The Roman Science Operations Center Data Management System

STScI Newsletter
2022 / Volume 39 / Issue 01

About this Article

H. Ferguson (ferguson[at]stsci.edu), M. Sosey (sosey[at]stsci.edu), G. Snyder (gsnyder[at]stsci.edu), and E. Kolatch (ekolatch[at]stsci.edu)

Roman's Data

The Nancy Grace Roman Space Telescope's Science Operations Center (SOC) at the Space Telescope Science Institute (STScI) is responsible for many of the data processing steps for the Wide Field Instrument (WFI), providing a data-analysis platform for astronomers to explore the data and carry out basic data analysis, maintaining the mission data archive (for the WFI and coronagraph instruments) and serving all the mission data through the Mikulski Archive for Space Telescopes (MAST). The Data Management System (DMS) leverages many aspects of the James Webb Space Telescope (JWST) DMS and its components, with Roman-specific modifications as needed to address the needs of the mission. From the Roman user's perspective, the following are some of the highlights:

  • Roman science data will publicly available from MAST with no proprietary period.
  • Data will be processed as they arrive, with calibrated individual-exposure data products available within a few days of the observations.
  • There will be periodic releases of uniformly processed and co-added survey data.
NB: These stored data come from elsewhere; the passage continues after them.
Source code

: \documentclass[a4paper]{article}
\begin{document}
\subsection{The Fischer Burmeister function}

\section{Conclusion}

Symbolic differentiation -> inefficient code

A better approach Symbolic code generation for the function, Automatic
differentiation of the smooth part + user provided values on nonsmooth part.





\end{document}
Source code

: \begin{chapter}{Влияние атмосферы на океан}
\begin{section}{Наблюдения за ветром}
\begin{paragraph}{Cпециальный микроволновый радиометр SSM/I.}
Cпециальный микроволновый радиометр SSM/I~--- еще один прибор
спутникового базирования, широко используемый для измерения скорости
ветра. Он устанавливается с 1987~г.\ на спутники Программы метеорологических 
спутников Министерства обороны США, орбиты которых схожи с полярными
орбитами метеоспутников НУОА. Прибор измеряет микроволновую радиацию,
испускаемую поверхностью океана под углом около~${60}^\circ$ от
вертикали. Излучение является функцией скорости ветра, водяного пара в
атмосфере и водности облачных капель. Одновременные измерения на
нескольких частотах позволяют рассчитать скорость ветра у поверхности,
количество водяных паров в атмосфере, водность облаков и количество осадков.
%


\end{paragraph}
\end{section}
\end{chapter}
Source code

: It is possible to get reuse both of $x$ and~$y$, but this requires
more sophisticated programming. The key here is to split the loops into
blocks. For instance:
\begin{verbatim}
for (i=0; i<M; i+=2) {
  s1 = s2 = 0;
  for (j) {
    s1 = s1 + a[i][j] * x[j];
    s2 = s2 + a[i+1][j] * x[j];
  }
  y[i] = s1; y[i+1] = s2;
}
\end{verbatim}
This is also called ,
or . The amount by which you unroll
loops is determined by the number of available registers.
These are nominally six months after the relevant data are obtained. More detailed plans will be published once the survey strategies are better defined.
  • The SOC will produce source catalogs that will be useful for a wide array of science. These will have astrometry consistent with Gaia, will include multi-band PSF-matched photometry and photometric redshifts, and will have systematic uncertainties and completeness quantified by source-injection simulations.
  • The Romancal pipeline software for the WFI is open source and hosted on github.
  • The Roman Science Platform (RSP) will provide cloud-computing resources, with the pipeline and common software tools pre-installed for analysis and custom processing of the Roman data. This enables high bandwidth access to the processed data and data products (Levels 2, 3, and 4; see Table 1).

Roman WFI Data Flow

Responsibility for processing the Roman WFI data is shared between the SOC and the Science Support Center (SSC), at the Infrared Processing and Analysis Center (IPAC) in Pasadena, California, as illustrated in the diagram in Figure 1. The SOC is responsible for processing all WFI imaging and spectroscopy data to remove instrumental signatures. Additionally, the SOC will create deeper mosaics of dithered datasets along with source catalogs for all imaging exposures. The SSC is responsible for higher-level processing of all spectroscopic data, as well as survey specific processing for galactic bulge time domain data. The SOC Archive holdings are split between storage on premises at the Institute and cloud storage provided by Amazon Web Services (AWS). The interfaces to the data will make it unnecessary for users to know the storage locations. Users will be able to view and perform customized processing of WFI data with low network latency using the Roman Science Platform hosted on AWS.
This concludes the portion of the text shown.